## Exercise directions
Every entry below should be written out again exactly.

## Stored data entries
========================================

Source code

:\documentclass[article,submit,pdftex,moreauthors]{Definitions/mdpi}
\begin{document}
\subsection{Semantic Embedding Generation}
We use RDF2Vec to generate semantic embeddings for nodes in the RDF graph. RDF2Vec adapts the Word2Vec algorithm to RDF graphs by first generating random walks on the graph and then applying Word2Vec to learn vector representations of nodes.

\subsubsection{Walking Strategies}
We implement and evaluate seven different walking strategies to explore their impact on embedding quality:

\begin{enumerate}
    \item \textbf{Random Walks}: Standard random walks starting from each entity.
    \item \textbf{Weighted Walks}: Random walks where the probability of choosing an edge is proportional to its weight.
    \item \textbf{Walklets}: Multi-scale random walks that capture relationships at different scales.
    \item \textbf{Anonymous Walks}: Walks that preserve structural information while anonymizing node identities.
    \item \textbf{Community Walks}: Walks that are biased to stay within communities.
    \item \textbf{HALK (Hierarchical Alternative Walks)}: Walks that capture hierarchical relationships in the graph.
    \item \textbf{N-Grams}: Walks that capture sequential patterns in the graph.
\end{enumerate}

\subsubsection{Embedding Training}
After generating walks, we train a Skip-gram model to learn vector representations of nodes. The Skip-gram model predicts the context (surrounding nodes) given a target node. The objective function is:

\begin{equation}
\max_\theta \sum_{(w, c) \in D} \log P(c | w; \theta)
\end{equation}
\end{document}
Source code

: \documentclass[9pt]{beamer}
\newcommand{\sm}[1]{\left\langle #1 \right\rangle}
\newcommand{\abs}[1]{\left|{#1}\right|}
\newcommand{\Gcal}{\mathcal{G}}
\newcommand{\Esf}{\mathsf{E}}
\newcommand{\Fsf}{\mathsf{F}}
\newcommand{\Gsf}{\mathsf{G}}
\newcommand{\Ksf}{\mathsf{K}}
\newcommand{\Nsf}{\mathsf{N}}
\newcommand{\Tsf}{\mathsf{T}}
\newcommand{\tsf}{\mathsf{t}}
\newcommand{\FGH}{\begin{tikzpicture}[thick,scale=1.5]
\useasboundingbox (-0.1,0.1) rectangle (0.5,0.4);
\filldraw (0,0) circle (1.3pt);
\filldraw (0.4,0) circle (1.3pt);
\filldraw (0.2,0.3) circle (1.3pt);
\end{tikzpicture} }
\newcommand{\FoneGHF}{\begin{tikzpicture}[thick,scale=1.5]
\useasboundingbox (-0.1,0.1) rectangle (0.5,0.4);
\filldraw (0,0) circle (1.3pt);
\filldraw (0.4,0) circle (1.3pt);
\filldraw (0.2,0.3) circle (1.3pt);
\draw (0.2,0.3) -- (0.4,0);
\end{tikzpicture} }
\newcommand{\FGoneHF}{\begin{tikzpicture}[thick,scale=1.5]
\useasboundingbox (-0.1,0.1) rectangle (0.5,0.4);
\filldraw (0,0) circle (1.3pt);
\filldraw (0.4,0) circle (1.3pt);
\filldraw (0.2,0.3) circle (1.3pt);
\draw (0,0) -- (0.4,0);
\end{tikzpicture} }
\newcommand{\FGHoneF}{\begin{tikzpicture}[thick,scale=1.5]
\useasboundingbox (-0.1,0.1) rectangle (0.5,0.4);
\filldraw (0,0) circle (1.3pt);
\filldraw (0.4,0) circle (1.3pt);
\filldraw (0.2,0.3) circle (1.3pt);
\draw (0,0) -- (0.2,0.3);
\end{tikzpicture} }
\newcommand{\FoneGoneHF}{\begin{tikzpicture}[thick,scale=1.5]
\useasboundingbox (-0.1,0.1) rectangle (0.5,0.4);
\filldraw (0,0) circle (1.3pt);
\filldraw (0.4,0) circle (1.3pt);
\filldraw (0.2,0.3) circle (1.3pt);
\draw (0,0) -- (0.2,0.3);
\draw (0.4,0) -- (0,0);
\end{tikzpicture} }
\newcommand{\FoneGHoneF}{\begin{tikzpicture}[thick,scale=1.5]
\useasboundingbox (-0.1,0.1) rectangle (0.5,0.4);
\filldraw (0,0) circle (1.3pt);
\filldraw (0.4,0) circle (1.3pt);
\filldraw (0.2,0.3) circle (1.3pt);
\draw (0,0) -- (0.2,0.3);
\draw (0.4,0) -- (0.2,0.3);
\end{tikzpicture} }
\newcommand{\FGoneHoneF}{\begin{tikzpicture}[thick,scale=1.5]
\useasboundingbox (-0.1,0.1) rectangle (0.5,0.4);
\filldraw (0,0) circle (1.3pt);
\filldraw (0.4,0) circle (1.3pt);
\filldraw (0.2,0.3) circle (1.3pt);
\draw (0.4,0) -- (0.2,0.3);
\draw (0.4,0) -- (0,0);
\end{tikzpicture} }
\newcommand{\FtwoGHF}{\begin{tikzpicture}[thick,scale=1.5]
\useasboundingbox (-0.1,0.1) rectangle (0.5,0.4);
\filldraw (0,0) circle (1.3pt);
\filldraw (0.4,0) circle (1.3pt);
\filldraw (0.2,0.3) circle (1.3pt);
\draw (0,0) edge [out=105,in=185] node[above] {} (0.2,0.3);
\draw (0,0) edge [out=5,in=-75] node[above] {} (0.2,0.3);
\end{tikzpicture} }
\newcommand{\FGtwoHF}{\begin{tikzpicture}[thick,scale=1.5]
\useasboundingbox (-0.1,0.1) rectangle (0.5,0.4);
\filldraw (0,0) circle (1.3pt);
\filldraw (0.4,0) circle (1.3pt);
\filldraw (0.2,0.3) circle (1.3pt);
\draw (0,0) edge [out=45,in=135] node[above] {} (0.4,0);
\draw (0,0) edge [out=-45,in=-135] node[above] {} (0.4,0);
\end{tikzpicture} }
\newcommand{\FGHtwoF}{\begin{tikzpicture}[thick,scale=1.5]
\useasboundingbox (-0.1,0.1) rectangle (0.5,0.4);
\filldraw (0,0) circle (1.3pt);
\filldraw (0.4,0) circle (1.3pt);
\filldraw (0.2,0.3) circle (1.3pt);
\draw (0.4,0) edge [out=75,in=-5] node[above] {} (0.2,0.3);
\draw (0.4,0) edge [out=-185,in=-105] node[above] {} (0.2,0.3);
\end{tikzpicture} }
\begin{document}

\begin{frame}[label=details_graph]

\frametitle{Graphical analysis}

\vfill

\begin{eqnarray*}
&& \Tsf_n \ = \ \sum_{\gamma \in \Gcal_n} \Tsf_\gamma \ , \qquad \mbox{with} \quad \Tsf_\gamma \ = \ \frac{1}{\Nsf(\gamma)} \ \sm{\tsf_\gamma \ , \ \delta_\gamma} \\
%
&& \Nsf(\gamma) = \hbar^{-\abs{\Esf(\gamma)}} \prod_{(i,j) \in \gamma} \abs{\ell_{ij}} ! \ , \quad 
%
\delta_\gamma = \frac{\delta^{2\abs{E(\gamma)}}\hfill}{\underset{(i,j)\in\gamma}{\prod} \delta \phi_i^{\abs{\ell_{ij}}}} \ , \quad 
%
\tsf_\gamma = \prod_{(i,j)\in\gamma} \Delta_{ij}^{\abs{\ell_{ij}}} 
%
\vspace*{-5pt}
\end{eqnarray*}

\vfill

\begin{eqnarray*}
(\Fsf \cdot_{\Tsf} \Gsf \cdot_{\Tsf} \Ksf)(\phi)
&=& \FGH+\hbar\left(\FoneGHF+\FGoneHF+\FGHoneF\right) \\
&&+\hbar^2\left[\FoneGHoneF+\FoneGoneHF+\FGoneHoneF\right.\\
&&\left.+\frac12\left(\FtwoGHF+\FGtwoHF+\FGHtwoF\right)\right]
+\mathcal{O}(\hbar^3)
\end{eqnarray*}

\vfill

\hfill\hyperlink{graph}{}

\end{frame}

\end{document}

========================================

## Finished exercise
Source code

:\documentclass[article,submit,pdftex,moreauthors]{Definitions/mdpi}
\begin{document}
\subsection{Semantic Embedding Generation}
We use RDF2Vec to generate semantic embeddings for nodes in the RDF graph. RDF2Vec adapts the Word2Vec algorithm to RDF graphs by first generating random walks on the graph and then applying Word2Vec to learn vector representations of nodes.

\subsubsection{Walking Strategies}
We implement and evaluate seven different walking strategies to explore their impact on embedding quality:

\begin{enumerate}
    \item \textbf{Random Walks}: Standard random walks starting from each entity.
    \item \textbf{Weighted Walks}: Random walks where the probability of choosing an edge is proportional to its weight.
    \item \textbf{Walklets}: Multi-scale random walks that capture relationships at different scales.
    \item \textbf{Anonymous Walks}: Walks that preserve structural information while anonymizing node identities.
    \item \textbf{Community Walks}: Walks that are biased to stay within communities.
    \item \textbf{HALK (Hierarchical Alternative Walks)}: Walks that capture hierarchical relationships in the graph.
    \item \textbf{N-Grams}: Walks that capture sequential patterns in the graph.
\end{enumerate}

\subsubsection{Embedding Training}
After generating walks, we train a Skip-gram model to learn vector representations of nodes. The Skip-gram model predicts the context (surrounding nodes) given a target node. The objective function is:

\begin{equation}
\max_\theta \sum_{(w, c) \in D} \log P(c | w; \theta)
\end{equation}
\end{document}
Source code

: \documentclass[9pt]{beamer}
\newcommand{\sm}[1]{\left\langle #1 \right\rangle}
\newcommand{\abs}[1]{\left|{#1}\right|}
\newcommand{\Gcal}{\mathcal{G}}
\newcommand{\Esf}{\mathsf{E}}
\newcommand{\Fsf}{\mathsf{F}}
\newcommand{\Gsf}{\mathsf{G}}
\newcommand{\Ksf}{\mathsf{K}}
\newcommand{\Nsf}{\mathsf{N}}
\newcommand{\Tsf}{\mathsf{T}}
\newcommand{\tsf}{\mathsf{t}}
\newcommand{\FGH}{\begin{tikzpicture}[thick,scale=1.5]
\useasboundingbox (-0.1,0.1) rectangle (0.5,0.4);
\filldraw (0,0) circle (1.3pt);
\filldraw (0.4,0) circle (1.3pt);
\filldraw (0.2,0.3) circle (1.3pt);
\end{tikzpicture} }
\newcommand{\FoneGHF}{\begin{tikzpicture}[thick,scale=1.5]
\useasboundingbox (-0.1,0.1) rectangle (0.5,0.4);
\filldraw (0,0) circle (1.3pt);
\filldraw (0.4,0) circle (1.3pt);
\filldraw (0.2,0.3) circle (1.3pt);
\draw (0.2,0.3) -- (0.4,0);
\end{tikzpicture} }
\newcommand{\FGoneHF}{\begin{tikzpicture}[thick,scale=1.5]
\useasboundingbox (-0.1,0.1) rectangle (0.5,0.4);
\filldraw (0,0) circle (1.3pt);
\filldraw (0.4,0) circle (1.3pt);
\filldraw (0.2,0.3) circle (1.3pt);
\draw (0,0) -- (0.4,0);
\end{tikzpicture} }
\newcommand{\FGHoneF}{\begin{tikzpicture}[thick,scale=1.5]
\useasboundingbox (-0.1,0.1) rectangle (0.5,0.4);
\filldraw (0,0) circle (1.3pt);
\filldraw (0.4,0) circle (1.3pt);
\filldraw (0.2,0.3) circle (1.3pt);
\draw (0,0) -- (0.2,0.3);
\end{tikzpicture} }
\newcommand{\FoneGoneHF}{\begin{tikzpicture}[thick,scale=1.5]
\useasboundingbox (-0.1,0.1) rectangle (0.5,0.4);
\filldraw (0,0) circle (1.3pt);
\filldraw (0.4,0) circle (1.3pt);
\filldraw (0.2,0.3) circle (1.3pt);
\draw (0,0) -- (0.2,0.3);
\draw (0.4,0) -- (0,0);
\end{tikzpicture} }
\newcommand{\FoneGHoneF}{\begin{tikzpicture}[thick,scale=1.5]
\useasboundingbox (-0.1,0.1) rectangle (0.5,0.4);
\filldraw (0,0) circle (1.3pt);
\filldraw (0.4,0) circle (1.3pt);
\filldraw (0.2,0.3) circle (1.3pt);
\draw (0,0) -- (0.2,0.3);
\draw (0.4,0) -- (0.2,0.3);
\end{tikzpicture} }
\newcommand{\FGoneHoneF}{\begin{tikzpicture}[thick,scale=1.5]
\useasboundingbox (-0.1,0.1) rectangle (0.5,0.4);
\filldraw (0,0) circle (1.3pt);
\filldraw (0.4,0) circle (1.3pt);
\filldraw (0.2,0.3) circle (1.3pt);
\draw (0.4,0) -- (0.2,0.3);
\draw (0.4,0) -- (0,0);
\end{tikzpicture} }
\newcommand{\FtwoGHF}{\begin{tikzpicture}[thick,scale=1.5]
\useasboundingbox (-0.1,0.1) rectangle (0.5,0.4);
\filldraw (0,0) circle (1.3pt);
\filldraw (0.4,0) circle (1.3pt);
\filldraw (0.2,0.3) circle (1.3pt);
\draw (0,0) edge [out=105,in=185] node[above] {} (0.2,0.3);
\draw (0,0) edge [out=5,in=-75] node[above] {} (0.2,0.3);
\end{tikzpicture} }
\newcommand{\FGtwoHF}{\begin{tikzpicture}[thick,scale=1.5]
\useasboundingbox (-0.1,0.1) rectangle (0.5,0.4);
\filldraw (0,0) circle (1.3pt);
\filldraw (0.4,0) circle (1.3pt);
\filldraw (0.2,0.3) circle (1.3pt);
\draw (0,0) edge [out=45,in=135] node[above] {} (0.4,0);
\draw (0,0) edge [out=-45,in=-135] node[above] {} (0.4,0);
\end{tikzpicture} }
\newcommand{\FGHtwoF}{\begin{tikzpicture}[thick,scale=1.5]
\useasboundingbox (-0.1,0.1) rectangle (0.5,0.4);
\filldraw (0,0) circle (1.3pt);
\filldraw (0.4,0) circle (1.3pt);
\filldraw (0.2,0.3) circle (1.3pt);
\draw (0.4,0) edge [out=75,in=-5] node[above] {} (0.2,0.3);
\draw (0.4,0) edge [out=-185,in=-105] node[above] {} (0.2,0.3);
\end{tikzpicture} }
\begin{document}

\begin{frame}[label=details_graph]

\frametitle{Graphical analysis}

\vfill

\begin{eqnarray*}
&& \Tsf_n \ = \ \sum_{\gamma \in \Gcal_n} \Tsf_\gamma \ , \qquad \mbox{with} \quad \Tsf_\gamma \ = \ \frac{1}{\Nsf(\gamma)} \ \sm{\tsf_\gamma \ , \ \delta_\gamma} \\
%
&& \Nsf(\gamma) = \hbar^{-\abs{\Esf(\gamma)}} \prod_{(i,j) \in \gamma} \abs{\ell_{ij}} ! \ , \quad 
%
\delta_\gamma = \frac{\delta^{2\abs{E(\gamma)}}\hfill}{\underset{(i,j)\in\gamma}{\prod} \delta \phi_i^{\abs{\ell_{ij}}}} \ , \quad 
%
\tsf_\gamma = \prod_{(i,j)\in\gamma} \Delta_{ij}^{\abs{\ell_{ij}}} 
%
\vspace*{-5pt}
\end{eqnarray*}

\vfill

\begin{eqnarray*}
(\Fsf \cdot_{\Tsf} \Gsf \cdot_{\Tsf} \Ksf)(\phi)
&=& \FGH+\hbar\left(\FoneGHF+\FGoneHF+\FGHoneF\right) \\
&&+\hbar^2\left[\FoneGHoneF+\FoneGoneHF+\FGoneHoneF\right.\\
&&\left.+\frac12\left(\FtwoGHF+\FGtwoHF+\FGHtwoF\right)\right]
+\mathcal{O}(\hbar^3)
\end{eqnarray*}

\vfill

\hfill\hyperlink{graph}{}

\end{frame}

\end{document}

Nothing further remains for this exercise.